__EXERCISE__.
Give the number of lines in the records below that include "version", and nothing more.

**********

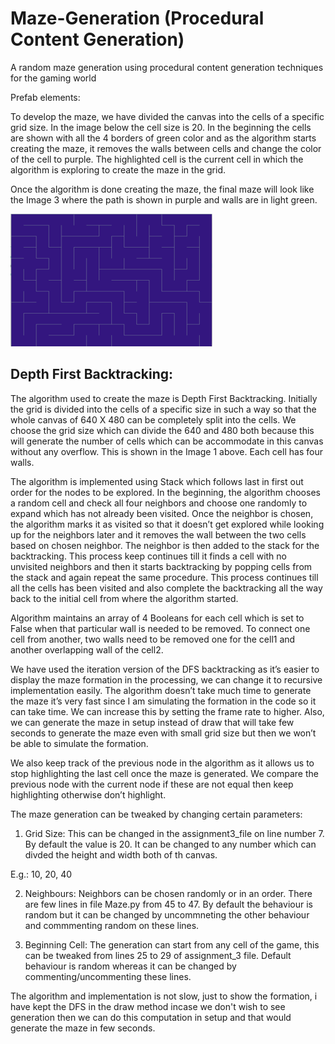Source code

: # Maze-Generation (Procedural Content Generation)
A random maze generation using procedural content generation techniques for the gaming world

Prefab elements: 

To develop the maze, we have divided the canvas into the cells of a specific grid size. In the image below the cell size is 20. In the beginning the cells are shown with all the 4 borders of green color and as the algorithm starts creating the maze, it removes the walls between cells and change the color of the cell to purple. The highlighted cell is the current cell in which the algorithm is exploring to create the maze in the grid. 

Once the algorithm is done creating the maze, the final maze will look like the Image 3 where the path is shown in purple and walls are in light green. 

![alt text](https://github.com/ayushjain94/Maze-Generation/blob/master/images/Maze.png?raw=true)


## Depth First Backtracking: 

The algorithm used to create the maze is Depth First Backtracking. Initially the grid is divided into the cells of a specific size in such a way so that the whole canvas of 640 X 480 can be completely split into the cells. We choose the grid size which can divide the 640 and 480 both because this will generate the number of cells which can be accommodate in this canvas without any overflow. This is shown in the Image 1 above. Each cell has four walls. 

The algorithm is implemented using Stack which follows last in first out order for the nodes to be explored. In the beginning, the algorithm chooses a random cell and check all four neighbors and choose one randomly to expand which has not already been visited. Once the neighbor is chosen, the algorithm marks it as visited so that it doesn’t get explored while looking up for the neighbors later and it removes the wall between the two cells based on chosen neighbor. The neighbor is then added to the stack for the backtracking. This process keep continues till it finds a cell with no unvisited neighbors and then it starts backtracking by popping cells from the stack and again repeat the same procedure. This process continues till all the cells has been visited and also complete the backtracking all the way back to the initial cell from where the algorithm started. 

Algorithm maintains an array of 4 Booleans for each cell which is set to False when that particular wall is needed to be removed. To connect one cell from another, two walls need to be removed one for the cell1 and another overlapping wall of the cell2. 

We have used the iteration version of the DFS backtracking as it’s easier to display the maze formation in the processing, we can change it to recursive implementation easily. The algorithm doesn’t take much time to generate the maze it’s very fast since I am simulating the formation in the code so it can take time. We can increase this by setting the frame rate to higher. Also, we can generate the maze in setup instead of draw that will take few seconds to generate the maze even with small grid size but then we won’t be able to simulate the formation. 

We also keep track of the previous node in the algorithm as it allows us to stop highlighting the last cell once the maze is generated. We compare the previous node with the current node if these are not equal then keep highlighting otherwise don’t highlight. 


The maze generation can be tweaked by changing certain parameters: 

1. Grid Size: This can be changed in the assignment3_file on line number 7. By default the value is 20. It can be changed to any number which can divded the height and width both of th canvas. 

E.g.: 10, 20, 40

2. Neighbours: Neighbors can be chosen randomly or in an order. There are few lines in file Maze.py from 45 to 47. By default the behaviour is random but it can be changed by uncommneting the other behaviour and commmenting random on these lines. 

3. Beginning Cell: The generation can start from any cell of the game, this can be tweaked from lines 25 to 29 of assignment_3 file. Default behaviour is random whereas it can be changed by commenting/uncommenting these lines. 

The algorithm and implementation is not slow, just to show the formation, i have kept the DFS in the draw method incase we don't wish to see generation then we can do this computation in setup and that would generate the maze in few seconds. 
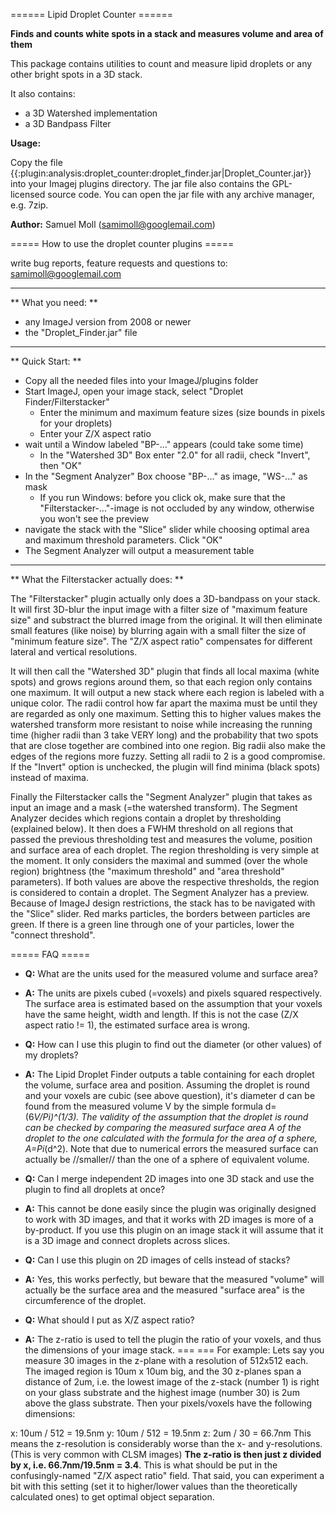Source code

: ====== Lipid Droplet Counter ======

**Finds and counts white spots in a stack and measures volume and area of them** 

This package contains utilities to count and measure lipid droplets or any other bright spots in a 3D stack.

It also contains:
  * a 3D Watershed implementation
  * a 3D Bandpass Filter


**Usage:**

Copy the file {{:plugin:analysis:droplet_counter:droplet_finder.jar|Droplet_Counter.jar}} into your Imagej plugins directory. The jar file also contains the GPL-licensed source code. You can open the jar file with any archive manager, e.g. 7zip.

**Author:** Samuel Moll (samimoll@googlemail.com)


===== How to use the droplet counter plugins =====

write bug reports, feature requests and questions to:
samimoll@googlemail.com


------------

** What you need: **
  * any ImageJ version from 2008 or newer
  * the "Droplet_Finder.jar" file

------------

** Quick Start: **
  * Copy all the needed files into your ImageJ/plugins folder
  * Start ImageJ, open your image stack, select "Droplet Finder/Filterstacker"
    * Enter the minimum and maximum feature sizes (size bounds in pixels for your droplets)
    * Enter your Z/X aspect ratio
  * wait until a Window labeled "BP-..." appears (could take some time)
    * In the "Watershed 3D" Box enter "2.0" for all radii, check "Invert", then "OK"
  * In the "Segment Analyzer" Box choose "BP-..." as image, "WS-..." as mask
    * If you run Windows: before you click ok, make sure that the "Filterstacker-..."-image is not occluded by any window, otherwise you won't see the preview
  * navigate the stack with the "Slice" slider while choosing optimal area and maximum threshold parameters. Click "OK"
  * The Segment Analyzer will output a measurement table


------------------------------------

** What the Filterstacker actually does: **

The "Filterstacker" plugin actually only does a 3D-bandpass on your stack. It will first
3D-blur the input image with a filter size of "maximum feature size" and substract the
blurred image from the original. It will then eliminate small features (like noise) by
blurring again with a small filter the size of "minimum feature size". The "Z/X aspect
ratio" compensates for different lateral and vertical resolutions.

It will then call the "Watershed 3D" plugin that finds all local maxima (white spots)
and grows regions around them, so that each region only contains one maximum. It will
output a new stack where each region is labeled with a unique color. The radii
control how far apart the maxima must be until they are regarded as only one maximum.
Setting this to higher values makes the watershed transform more resistant to noise
while increasing the running time (higher radii than 3 take VERY long) and the
probability that two spots that are close together are combined into one region. Big
radii also make the edges of the regions more fuzzy. Setting all radii to 2 is a good
compromise. If the "Invert" option is unchecked, the plugin will find minima (black
spots) instead of maxima.

Finally the Filterstacker calls the "Segment Analyzer" plugin that takes as input an
image and a mask (=the watershed transform). The Segment Analyzer decides which regions
contain a droplet by thresholding (explained below). It then does a FWHM threshold on
all regions that passed the previous thresholding test and measures the volume, position
and surface area of each droplet.
The region thresholding is very simple at the moment. It only considers the maximal and
summed (over the whole region) brightness (the "maximum threshold" and "area threshold"
parameters). If both values are above the respective thresholds, the region is considered
to contain a droplet.
The Segment Analyzer has a preview. Because of ImageJ design restrictions, the stack
has to be navigated with the "Slice" slider. Red marks particles, the borders between
particles are green. If there is a green line through one of your particles, lower the
"connect threshold".


===== FAQ =====

  * **Q:** What are the units used for the measured volume and surface area?
  * **A:** The units are pixels cubed (=voxels) and pixels squared respectively. The surface area is estimated based on the assumption that your voxels have the same height, width and length. If this is not the case (Z/X aspect ratio != 1), the estimated surface area is wrong.

  * **Q:** How can I use this plugin to find out the diameter (or other values) of my droplets?
  * **A:** The Lipid Droplet Finder outputs a table containing for each droplet the volume, surface area and position. Assuming the droplet is round and your voxels are cubic (see above question), it's diameter d can be found from the measured volume V by the simple formula d=(6*V/Pi)^(1/3). The validity of the assumption that the droplet is round can be checked by comparing the measured surface area A of the droplet to the one calculated with the formula for the area of a sphere, A=Pi*(d^2). Note that due to numerical errors the measured surface can actually be //smaller// than the one of a sphere of equivalent volume.

  * **Q:** Can I merge independent 2D images into one 3D stack and use the plugin to find all droplets at once?
  * **A:** This cannot be done easily since the plugin was originally designed to work with 3D images, and that it works with 2D images is more of a by-product. If you use this plugin on an image stack it will assume that it is a 3D image and connect droplets across slices.

  * **Q:** Can I use this plugin on 2D images of cells instead of stacks?
  * **A:** Yes, this works perfectly, but beware that the measured "volume" will actually be the surface area and the measured "surface area" is the circumference of the droplet.

  * **Q:** What should I put as X/Z aspect ratio?
  * **A:** The z-ratio is used to tell the plugin the ratio of your voxels, and thus the dimensions of your image stack.
=== === 
For example: Lets say you measure 30 images in the z-plane with a resolution of 512x512 each. The imaged region is 10um x 10um big, and the 30 z-planes span a distance of 2um, i.e. the lowest image of the z-stack (number 1) is right on your glass substrate and the highest image (number 30) is 2um above the glass substrate.
Then your pixels/voxels have the following dimensions:

  x: 10um / 512 = 19.5nm
  y: 10um / 512 = 19.5nm
  z: 2um / 30 = 66.7nm
This means the z-resolution is considerably worse than the x- and y-resolutions. (This is very common with CLSM images)
**The z-ratio is then just z divided by x, i.e. 66.7nm/19.5nm = 3.4**. This is what should be put in the confusingly-named "Z/X aspect ratio" field.
That said, you can experiment a bit with this setting (set it to higher/lower values than the theoretically calculated ones) to get optimal object separation.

**********

__ANSWER FOR THIS EXERCISE__.
2